Juno shows Jupiter's magnetic field is very different from Earth's
A team of researchers affiliated with several institutions in the U.S., including NASA and a pair from Denmark has found that Jupiter's magnetic field is quite different from Earth's. In their paper published in the journal Nature, the group describes their study of the planet using data from the Juno spacecraft, and what they found. Chris Jones, with the University of Leeds, offers a News and Views piece on the work done by the team in the same journal issue.

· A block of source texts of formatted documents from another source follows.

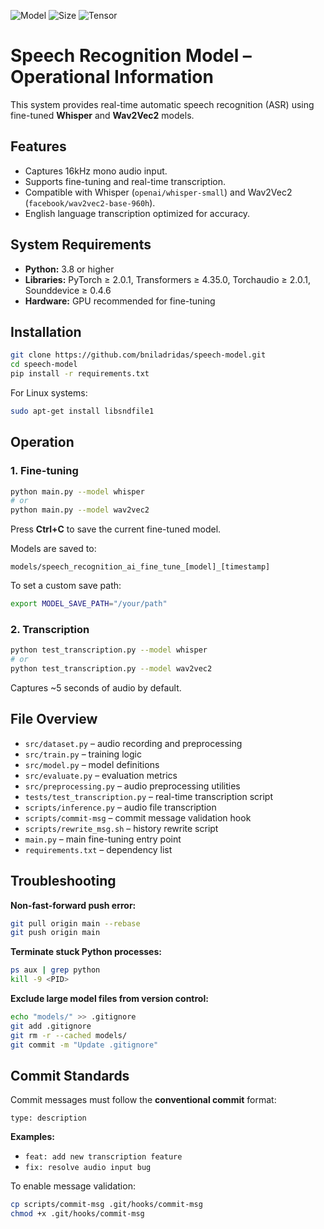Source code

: ![Model](https://img.shields.io/badge/Model-Fine--tuned%20Whisper%20+%20Wav2Vec2-blue)
![Size](https://img.shields.io/badge/Size-242M-blue)
![Tensor](https://img.shields.io/badge/Tensor-F32-green)

# Speech Recognition Model – Operational Information

This system provides real-time automatic speech recognition (ASR) using fine-tuned **Whisper** and **Wav2Vec2** models.

## Features

* Captures 16kHz mono audio input.
* Supports fine-tuning and real-time transcription.
* Compatible with Whisper (`openai/whisper-small`) and Wav2Vec2 (`facebook/wav2vec2-base-960h`).
* English language transcription optimized for accuracy.

## System Requirements

* **Python:** 3.8 or higher
* **Libraries:** PyTorch ≥ 2.0.1, Transformers ≥ 4.35.0, Torchaudio ≥ 2.0.1, Sounddevice ≥ 0.4.6
* **Hardware:** GPU recommended for fine-tuning

## Installation

```bash
git clone https://github.com/bniladridas/speech-model.git
cd speech-model
pip install -r requirements.txt
```

For Linux systems:

```bash
sudo apt-get install libsndfile1
```

## Operation

### 1. Fine-tuning

```bash
python main.py --model whisper
# or
python main.py --model wav2vec2
```

Press **Ctrl+C** to save the current fine-tuned model.

Models are saved to:

```
models/speech_recognition_ai_fine_tune_[model]_[timestamp]
```

To set a custom save path:

```bash
export MODEL_SAVE_PATH="/your/path"
```

### 2. Transcription

```bash
python test_transcription.py --model whisper
# or
python test_transcription.py --model wav2vec2
```

Captures ~5 seconds of audio by default.

## File Overview

* `src/dataset.py` – audio recording and preprocessing
* `src/train.py` – training logic
* `src/model.py` – model definitions
* `src/evaluate.py` – evaluation metrics
* `src/preprocessing.py` – audio preprocessing utilities
* `tests/test_transcription.py` – real-time transcription script
* `scripts/inference.py` – audio file transcription
* `scripts/commit-msg` – commit message validation hook
* `scripts/rewrite_msg.sh` – history rewrite script
* `main.py` – main fine-tuning entry point
* `requirements.txt` – dependency list

## Troubleshooting

**Non-fast-forward push error:**

```bash
git pull origin main --rebase
git push origin main
```

**Terminate stuck Python processes:**

```bash
ps aux | grep python
kill -9 <PID>
```

**Exclude large model files from version control:**

```bash
echo "models/" >> .gitignore
git add .gitignore
git rm -r --cached models/
git commit -m "Update .gitignore"
```

## Commit Standards

Commit messages must follow the **conventional commit** format:

```
type: description
```

**Examples:**

* `feat: add new transcription feature`
* `fix: resolve audio input bug`

To enable message validation:

```bash
cp scripts/commit-msg .git/hooks/commit-msg
chmod +x .git/hooks/commit-msg
```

NASA launched Juno into space back in 2011, and it entered a close orbit around Jupiter in 2016—just 4,000 kilometers above its surface. Over the past two years, it has been monitoring the planet's magnetic field. In this new effort, the researchers reveal what the data shows.

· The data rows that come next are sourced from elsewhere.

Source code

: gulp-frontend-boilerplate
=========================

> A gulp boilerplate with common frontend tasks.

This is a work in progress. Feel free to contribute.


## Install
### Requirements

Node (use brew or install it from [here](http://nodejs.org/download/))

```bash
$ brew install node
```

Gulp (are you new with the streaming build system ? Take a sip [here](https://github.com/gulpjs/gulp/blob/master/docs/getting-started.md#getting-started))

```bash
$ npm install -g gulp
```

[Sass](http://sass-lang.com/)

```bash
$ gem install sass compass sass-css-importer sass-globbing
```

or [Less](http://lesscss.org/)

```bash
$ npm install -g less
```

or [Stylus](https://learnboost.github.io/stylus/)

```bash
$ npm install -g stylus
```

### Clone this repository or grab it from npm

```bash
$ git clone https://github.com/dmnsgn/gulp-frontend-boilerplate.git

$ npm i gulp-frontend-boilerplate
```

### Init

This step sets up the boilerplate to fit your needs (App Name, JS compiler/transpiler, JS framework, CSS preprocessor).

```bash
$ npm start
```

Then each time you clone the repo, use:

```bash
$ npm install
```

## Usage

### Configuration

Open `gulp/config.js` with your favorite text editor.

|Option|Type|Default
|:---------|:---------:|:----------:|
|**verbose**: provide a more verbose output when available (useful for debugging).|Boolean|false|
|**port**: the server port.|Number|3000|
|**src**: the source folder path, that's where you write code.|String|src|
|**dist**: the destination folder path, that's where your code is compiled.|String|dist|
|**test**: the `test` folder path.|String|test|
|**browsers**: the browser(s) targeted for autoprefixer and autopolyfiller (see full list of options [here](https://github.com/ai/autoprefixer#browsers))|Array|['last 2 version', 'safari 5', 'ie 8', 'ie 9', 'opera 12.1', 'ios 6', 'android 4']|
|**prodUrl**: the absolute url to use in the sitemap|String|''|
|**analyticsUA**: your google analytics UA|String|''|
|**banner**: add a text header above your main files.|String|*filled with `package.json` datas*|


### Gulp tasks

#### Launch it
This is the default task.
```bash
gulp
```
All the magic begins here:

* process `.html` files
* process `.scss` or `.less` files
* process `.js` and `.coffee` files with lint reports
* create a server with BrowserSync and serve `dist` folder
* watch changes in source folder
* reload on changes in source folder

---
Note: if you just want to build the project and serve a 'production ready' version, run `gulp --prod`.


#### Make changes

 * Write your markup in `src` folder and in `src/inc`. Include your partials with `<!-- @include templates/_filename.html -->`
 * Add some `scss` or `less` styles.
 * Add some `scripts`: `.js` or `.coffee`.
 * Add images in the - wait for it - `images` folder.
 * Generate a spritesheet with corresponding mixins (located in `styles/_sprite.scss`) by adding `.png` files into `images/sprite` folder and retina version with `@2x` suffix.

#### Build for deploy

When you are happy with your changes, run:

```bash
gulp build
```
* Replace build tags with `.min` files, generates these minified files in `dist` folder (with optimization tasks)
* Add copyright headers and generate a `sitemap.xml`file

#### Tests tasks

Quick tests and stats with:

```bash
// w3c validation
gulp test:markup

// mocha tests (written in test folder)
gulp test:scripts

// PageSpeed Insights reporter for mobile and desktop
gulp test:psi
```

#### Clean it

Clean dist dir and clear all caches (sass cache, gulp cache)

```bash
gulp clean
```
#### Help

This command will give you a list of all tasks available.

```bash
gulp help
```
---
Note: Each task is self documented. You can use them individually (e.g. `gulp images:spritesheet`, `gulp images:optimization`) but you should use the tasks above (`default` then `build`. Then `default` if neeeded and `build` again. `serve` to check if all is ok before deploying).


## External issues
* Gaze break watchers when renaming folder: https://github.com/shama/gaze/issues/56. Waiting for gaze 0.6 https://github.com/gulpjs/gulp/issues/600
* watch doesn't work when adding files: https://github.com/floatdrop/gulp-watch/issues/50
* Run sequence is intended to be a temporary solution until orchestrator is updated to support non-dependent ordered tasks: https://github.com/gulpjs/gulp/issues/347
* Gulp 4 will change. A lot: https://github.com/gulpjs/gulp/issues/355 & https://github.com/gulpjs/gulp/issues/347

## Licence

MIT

When mapping a planet's magnetic field, it is common to use colored lines to show magnetic flux—doing so depicts the Earth's magnetic field as lines emanating outward from the north pole then circling back at the south pole. The result resembles a giant bar magnet. But the researchers report that things are different with Jupiter. While it does have flux lines emanating from its north pole, it also has two return points, rather than just one—one is located near its south pole, the other close to its equator. Also, on Earth, parts of the magnetic field do not favor either pole, and are instead spread between the two. With Jupiter, the same kinds of magnetic fields are almost all in the northern hemisphere.

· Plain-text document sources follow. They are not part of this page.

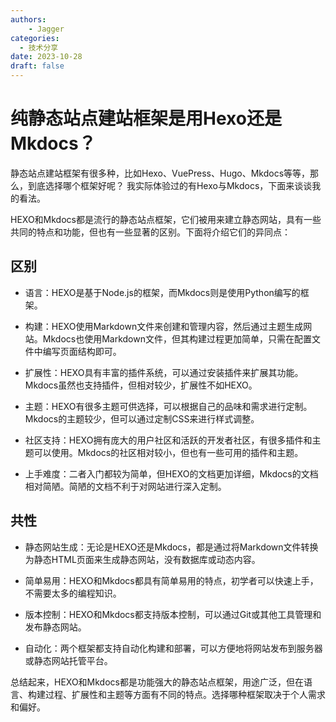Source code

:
 ```yaml
---
authors: 
    - Jagger
categories:
  - 技术分享
date: 2023-10-28
draft: false
---
```

# 纯静态站点建站框架是用Hexo还是Mkdocs？

静态站点建站框架有很多种，比如Hexo、VuePress、Hugo、Mkdocs等等，那么，到底选择哪个框架好呢？
我实际体验过的有Hexo与Mkdocs，下面来谈谈我的看法。

<!--    more    -->

HEXO和Mkdocs都是流行的静态站点框架，它们被用来建立静态网站，具有一些共同的特点和功能，但也有一些显著的区别。下面将介绍它们的异同点：

## 区别

- 语言：HEXO是基于Node.js的框架，而Mkdocs则是使用Python编写的框架。

- 构建：HEXO使用Markdown文件来创建和管理内容，然后通过主题生成网站。Mkdocs也使用Markdown文件，但其构建过程更加简单，只需在配置文件中编写页面结构即可。

- 扩展性：HEXO具有丰富的插件系统，可以通过安装插件来扩展其功能。Mkdocs虽然也支持插件，但相对较少，扩展性不如HEXO。

- 主题：HEXO有很多主题可供选择，可以根据自己的品味和需求进行定制。Mkdocs的主题较少，但可以通过定制CSS来进行样式调整。

- 社区支持：HEXO拥有庞大的用户社区和活跃的开发者社区，有很多插件和主题可以使用。Mkdocs的社区相对较小，但也有一些可用的插件和主题。
- 上手难度：二者入门都较为简单，但HEXO的文档更加详细，Mkdocs的文档相对简陋。简陋的文档不利于对网站进行深入定制。

## 共性

- 静态网站生成：无论是HEXO还是Mkdocs，都是通过将Markdown文件转换为静态HTML页面来生成静态网站，没有数据库或动态内容。

- 简单易用：HEXO和Mkdocs都具有简单易用的特点，初学者可以快速上手，不需要太多的编程知识。

- 版本控制：HEXO和Mkdocs都支持版本控制，可以通过Git或其他工具管理和发布静态网站。

- 自动化：两个框架都支持自动化构建和部署，可以方便地将网站发布到服务器或静态网站托管平台。

总结起来，HEXO和Mkdocs都是功能强大的静态站点框架，用途广泛，但在语言、构建过程、扩展性和主题等方面有不同的特点。选择哪种框架取决于个人需求和偏好。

There is also the matter of how the magnetic fields are generated. Earth's magnetic field is believed to be generated by its internal dynamo—the churning of electrically conductive fluids in the core. But Jupiter is thought to be made of helium and hydrogen, which are not very conductive. This has led to theories that suggest the great pressure exerted inside the planet resulted in the formation of liquid metallic hydrogen, which, as its name implies, conducts much like a metal.
The researchers note that thus far, there is no data that can explain Jupiter's odd magnetic field, but suggest it most likely has something to do with the planet's unique internal structure.
More information: Kimberly M. Moore et al. A complex dynamo inferred from the hemispheric dichotomy of Jupiter's magnetic field, Nature (2018). DOI: 10.1038/s41586-018-0468-5
The Juno spacecraft, which is in a polar orbit around Jupiter, is providing direct measurements of the planet's magnetic field close to its surface1. A recent analysis of observations of Jupiter's magnetic field from eight (of the first nine) Juno orbits has provided a spherical-harmonic reference model (JRM09)2 of Jupiter's magnetic field outside the planet. This model is of particular interest for understanding processes in Jupiter's magnetosphere, but to study the field within the planet and thus the dynamo mechanism that is responsible for generating Jupiter's main magnetic field, alternative models are preferred. Here we report maps of the magnetic field at a range of depths within Jupiter. We find that Jupiter's magnetic field is different from all other known planetary magnetic fields. Within Jupiter, most of the flux emerges from the dynamo region in a narrow band in the northern hemisphere, some of which returns through an intense, isolated flux patch near the equator. Elsewhere, the field is much weaker. The non-dipolar part of the field is confined almost entirely to the northern hemisphere, so there the field is strongly non-dipolar and in the southern hemisphere it is predominantly dipolar. We suggest that Jupiter's dynamo, unlike Earth's, does not operate in a thick, homogeneous shell, and we propose that this unexpected field morphology arises from radial variations, possibly including layering, in density or electrical conductivity, or both.